With its financial year ending on 5th April 2020, the accounts of Hudson Contract were largely unaffected by the Covid-19 crisis, which began to bite at the back-end of March when lockdown was called.
The 2020 accounts for Hudson Contract Ltd show turnover up 8% to £1,382m (2019:£1,279m). It made a pre-tax profit on this of £11.1m (2019: £10.2m).
Hudson Contract Limited began trading on 30th March 2018 ‘to enhance compliance with onshore employment intermediaries legislation’. It took over the payroll activities formerly conducted by Hudson Contract Services Limited, which still exists as a subsidiary of Hudson Contract Limited.
Hudson Contract Services Ltd is being chased by the Construction Industry Training Board for £27,403,993 for three years of unpaid levy contributions from between April 2015 to March 2018.
Hudson Contract Services contends that it should not have to pay the levy.

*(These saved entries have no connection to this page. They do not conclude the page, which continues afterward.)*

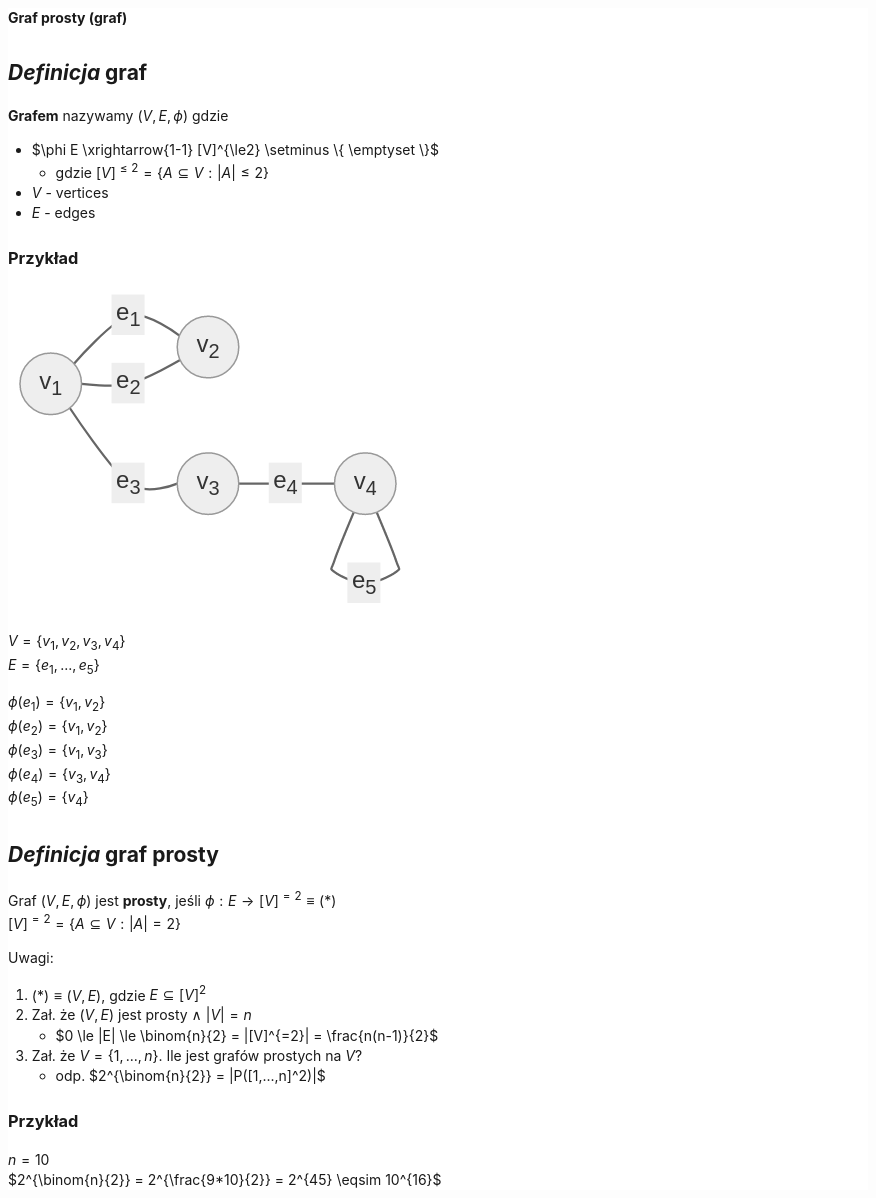 **Graf prosty (graf)**

## $Definicja$ graf

**Grafem** nazywamy $(V, E, \phi)$ gdzie
  - $\phi E \xrightarrow{1-1} [V]^{\le2} \setminus \{ \emptyset \}$
    - gdzie $[V]^{\le2} = \{ A \subseteq V: |A| \le 2 \}$
  - $V$ - vertices
  - $E$ - edges

### Przykład

![example graf](graphs/example-graf.png)

$V = \{ v_1, v_2, v_3, v_4 \}$\
$E = \{ e_1, ..., e_5 \}$

$\phi(e_1) = \{ v_1, v_2 \}$\
$\phi(e_2) = \{ v_1, v_2 \}$\
$\phi(e_3) = \{ v_1, v_3 \}$\
$\phi(e_4) = \{ v_3, v_4 \}$\
$\phi(e_5) = \{ v_4 \}$

## $Definicja$ graf prosty

Graf $(V, E, \phi)$ jest **prosty**, jeśli $\phi: E \rightarrow [V]^{=2} \equiv (*)$\
$[V]^{=2} = \{ A \subseteq V: |A| = 2 \}$

Uwagi:
1. $(*) \equiv (V, E)$, gdzie $E \subseteq [V]^{2}$
2. Zał. że $(V, E)$ jest prosty $\land$ $|V| = n$
   - $0 \le |E| \le \binom{n}{2} = |[V]^{=2}| = \frac{n(n-1)}{2}$
3. Zał. że $V = \{ 1, ..., n \}$. Ile jest grafów prostych na $V$?
   - odp. $2^{\binom{n}{2}} = |P([1,...,n]^2)|$

### Przykład
$n = 10$\
$2^{\binom{n}{2}} = 2^{\frac{9*10}{2}} = 2^{45} \eqsim 10^{16}$
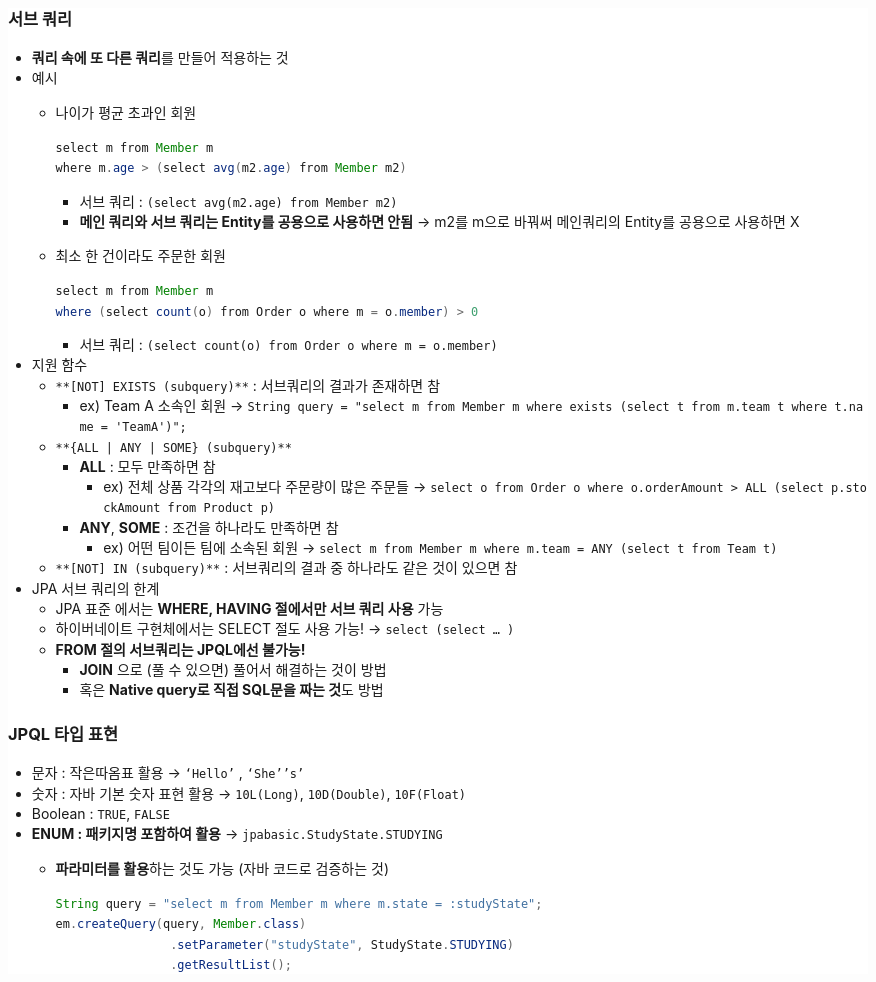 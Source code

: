 ### 서브 쿼리

- **쿼리 속에 또 다른 쿼리**를 만들어 적용하는 것
- 예시
    - 나이가 평균 초과인 회원
        
        ```java
        select m from Member m
        where m.age > (select avg(m2.age) from Member m2)
        ```
        
        - 서브 쿼리 : `(select avg(m2.age) from Member m2)`
        - **메인 쿼리와 서브 쿼리는 Entity를 공용으로 사용하면 안됨** → m2를 m으로 바꿔써 메인쿼리의 Entity를 공용으로 사용하면 X
    - 최소 한 건이라도 주문한 회원
        
        ```java
        select m from Member m
        where (select count(o) from Order o where m = o.member) > 0
        ```
        
        - 서브 쿼리 : `(select count(o) from Order o where m = o.member)`
- 지원 함수
    - `**[NOT] EXISTS (subquery)**` : 서브쿼리의 결과가 존재하면 참
        - ex) Team A 소속인 회원 → `String query = "select m from Member m where exists (select t from m.team t where t.name = 'TeamA')";`
    - `**{ALL | ANY | SOME} (subquery)**`
        - **ALL** : 모두 만족하면 참
            - ex) 전체 상품 각각의 재고보다 주문량이 많은 주문들 → `select o from Order o where o.orderAmount > ALL (select p.stockAmount from Product p)`
        - **ANY**, **SOME** : 조건을 하나라도 만족하면 참
            - ex) 어떤 팀이든 팀에 소속된 회원 → `select m from Member m
            where m.team = ANY (select t from Team t)`
    - `**[NOT] IN (subquery)**` : 서브쿼리의 결과 중 하나라도 같은 것이 있으면 참
- JPA 서브 쿼리의 한계
    - JPA 표준 에서는 **WHERE, HAVING 절에서만 서브 쿼리 사용** 가능
    - 하이버네이트 구현체에서는 SELECT 절도 사용 가능! → `select (select … )`
    - **FROM 절의 서브쿼리는 JPQL에선 불가능!**
        - **JOIN** 으로 (풀 수 있으면) 풀어서 해결하는 것이 방법
        - 혹은 **Native query로 직접 SQL문을 짜는 것**도 방법

### JPQL 타입 표현

- 문자 : 작은따옴표 활용 → `‘Hello’` , `‘She’’s’`
- 숫자 : 자바 기본 숫자 표현 활용 → `10L(Long)`, `10D(Double)`, `10F(Float)`
- Boolean : `TRUE`, `FALSE`
- **ENUM : 패키지명 포함하여 활용** → `jpabasic.StudyState.STUDYING`
    - **파라미터를 활용**하는 것도 가능 (자바 코드로 검증하는 것)
        
        ```java
        String query = "select m from Member m where m.state = :studyState";
        em.createQuery(query, Member.class)
        				.setParameter("studyState", StudyState.STUDYING)
        				.getResultList();
        ```
         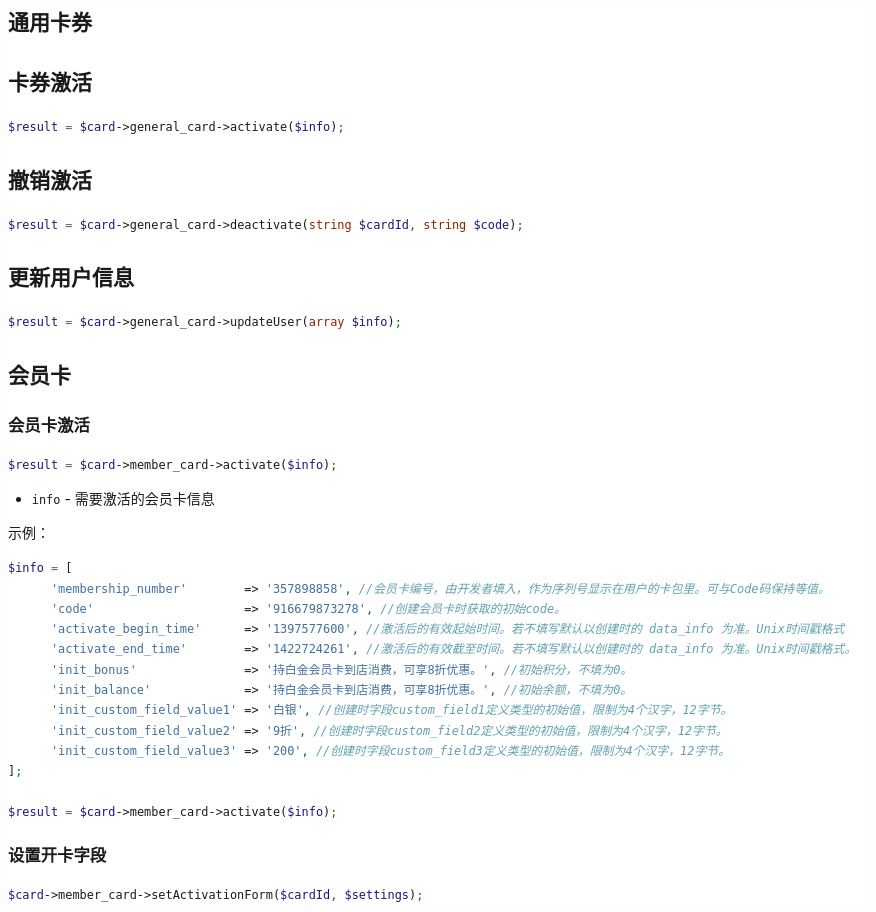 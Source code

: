 ## 通用卡券

## 卡券激活

```php
$result = $card->general_card->activate($info);
```

## 撤销激活

```php
$result = $card->general_card->deactivate(string $cardId, string $code);
```

## 更新用户信息

```php
$result = $card->general_card->updateUser(array $info);
```

## 会员卡

### 会员卡激活

```php
$result = $card->member_card->activate($info);
```

- `info` - 需要激活的会员卡信息

示例：

```php
$info = [
      'membership_number'        => '357898858', //会员卡编号，由开发者填入，作为序列号显示在用户的卡包里。可与Code码保持等值。
      'code'                     => '916679873278', //创建会员卡时获取的初始code。
      'activate_begin_time'      => '1397577600', //激活后的有效起始时间。若不填写默认以创建时的 data_info 为准。Unix时间戳格式
      'activate_end_time'        => '1422724261', //激活后的有效截至时间。若不填写默认以创建时的 data_info 为准。Unix时间戳格式。
      'init_bonus'               => '持白金会员卡到店消费，可享8折优惠。', //初始积分，不填为0。
      'init_balance'             => '持白金会员卡到店消费，可享8折优惠。', //初始余额，不填为0。
      'init_custom_field_value1' => '白银', //创建时字段custom_field1定义类型的初始值，限制为4个汉字，12字节。
      'init_custom_field_value2' => '9折', //创建时字段custom_field2定义类型的初始值，限制为4个汉字，12字节。
      'init_custom_field_value3' => '200', //创建时字段custom_field3定义类型的初始值，限制为4个汉字，12字节。
];

$result = $card->member_card->activate($info);
```

### 设置开卡字段

```php
$card->member_card->setActivationForm($cardId, $settings);
```
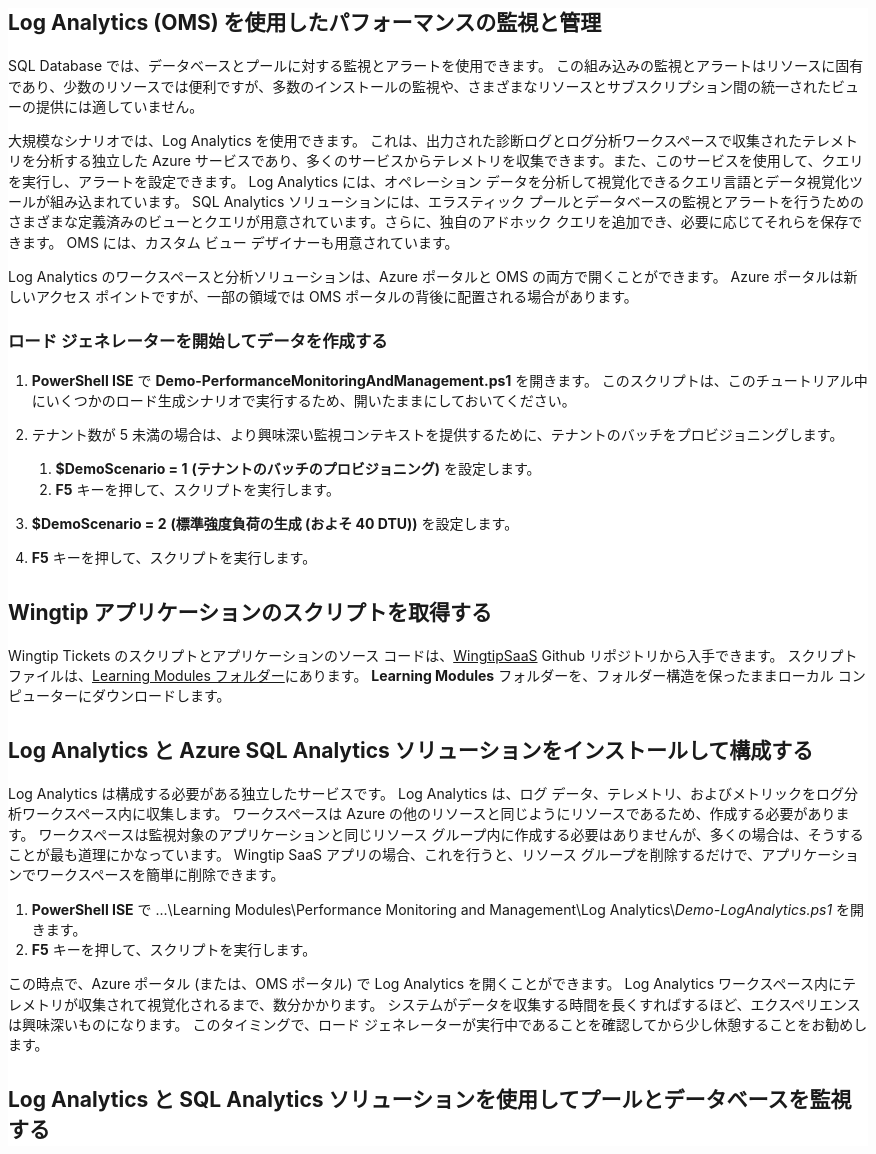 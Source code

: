 ## <a name="monitoring-and-managing-performance-with-log-analytics-oms"></a>Log Analytics (OMS) を使用したパフォーマンスの監視と管理

SQL Database では、データベースとプールに対する監視とアラートを使用できます。 この組み込みの監視とアラートはリソースに固有であり、少数のリソースでは便利ですが、多数のインストールの監視や、さまざまなリソースとサブスクリプション間の統一されたビューの提供には適していません。

大規模なシナリオでは、Log Analytics を使用できます。 これは、出力された診断ログとログ分析ワークスペースで収集されたテレメトリを分析する独立した Azure サービスであり、多くのサービスからテレメトリを収集できます。また、このサービスを使用して、クエリを実行し、アラートを設定できます。 Log Analytics には、オペレーション データを分析して視覚化できるクエリ言語とデータ視覚化ツールが組み込まれています。 SQL Analytics ソリューションには、エラスティック プールとデータベースの監視とアラートを行うためのさまざまな定義済みのビューとクエリが用意されています。さらに、独自のアドホック クエリを追加でき、必要に応じてそれらを保存できます。 OMS には、カスタム ビュー デザイナーも用意されています。

Log Analytics のワークスペースと分析ソリューションは、Azure ポータルと OMS の両方で開くことができます。 Azure ポータルは新しいアクセス ポイントですが、一部の領域では OMS ポータルの背後に配置される場合があります。

### <a name="create-data-by-starting-the-load-generator"></a>ロード ジェネレーターを開始してデータを作成する 

1. **PowerShell ISE** で **Demo-PerformanceMonitoringAndManagement.ps1** を開きます。 このスクリプトは、このチュートリアル中にいくつかのロード生成シナリオで実行するため、開いたままにしておいてください。
1. テナント数が 5 未満の場合は、より興味深い監視コンテキストを提供するために、テナントのバッチをプロビジョニングします。
   1. **$DemoScenario = 1** **(テナントのバッチのプロビジョニング)** を設定します。
   1. **F5** キーを押して、スクリプトを実行します。

1. **$DemoScenario = 2** **(標準強度負荷の生成 (およそ 40 DTU))** を設定します。
1. **F5** キーを押して、スクリプトを実行します。

## <a name="get-the-wingtip-application-scripts"></a>Wingtip アプリケーションのスクリプトを取得する

Wingtip Tickets のスクリプトとアプリケーションのソース コードは、[WingtipSaaS](https://github.com/Microsoft/WingtipSaaS) Github リポジトリから入手できます。 スクリプト ファイルは、[Learning Modules フォルダー](https://github.com/Microsoft/WingtipSaaS/tree/master/Learning%20Modules)にあります。 **Learning Modules** フォルダーを、フォルダー構造を保ったままローカル コンピューターにダウンロードします。

## <a name="installing-and-configuring-log-analytics-and-the-azure-sql-analytics-solution"></a>Log Analytics と Azure SQL Analytics ソリューションをインストールして構成する

Log Analytics は構成する必要がある独立したサービスです。 Log Analytics は、ログ データ、テレメトリ、およびメトリックをログ分析ワークスペース内に収集します。 ワークスペースは Azure の他のリソースと同じようにリソースであるため、作成する必要があります。 ワークスペースは監視対象のアプリケーションと同じリソース グループ内に作成する必要はありませんが、多くの場合は、そうすることが最も道理にかなっています。 Wingtip SaaS アプリの場合、これを行うと、リソース グループを削除するだけで、アプリケーションでワークスペースを簡単に削除できます。

1. **PowerShell ISE** で ...\\Learning Modules\\Performance Monitoring and Management\\Log Analytics\\*Demo-LogAnalytics.ps1* を開きます。
1. **F5** キーを押して、スクリプトを実行します。

この時点で、Azure ポータル (または、OMS ポータル) で Log Analytics を開くことができます。 Log Analytics ワークスペース内にテレメトリが収集されて視覚化されるまで、数分かかります。 システムがデータを収集する時間を長くすればするほど、エクスペリエンスは興味深いものになります。 このタイミングで、ロード ジェネレーターが実行中であることを確認してから少し休憩することをお勧めします。


## <a name="use-log-analytics-and-the-sql-analytics-solution-to-monitor-pools-and-databases"></a>Log Analytics と SQL Analytics ソリューションを使用してプールとデータベースを監視する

It contends that it is not an employer in the construction industry because neither it nor its direct employees carry out any actual construction work, and nor does it take any construction risk.
However, the courts disagree, ruling that the 20,000 or so self-employed construction operatives on its books must be regarded as direct employees, making the company liable for the CITB levy. Hudson has twice appealed this ruling and has now twice been turned down, most recently in March 2020. It is now seeking permission to appeal this to the Supreme Court.
Hudson escalated the dispute with the CITB by delivering a £10.5m grant claim to the CITB in 40 cardboard boxes, saying that it it was liable for the levy then it was due grants too.
If Hudson Contract is to be considered a construction company, rather than a firm of accountants handling the books of 72,000 self-employed subcontractors, then a turnover of nearly £1.4bn would put it close to the top 10 UK construction contractors, somewhere between Wates and Willmott Dixon in size.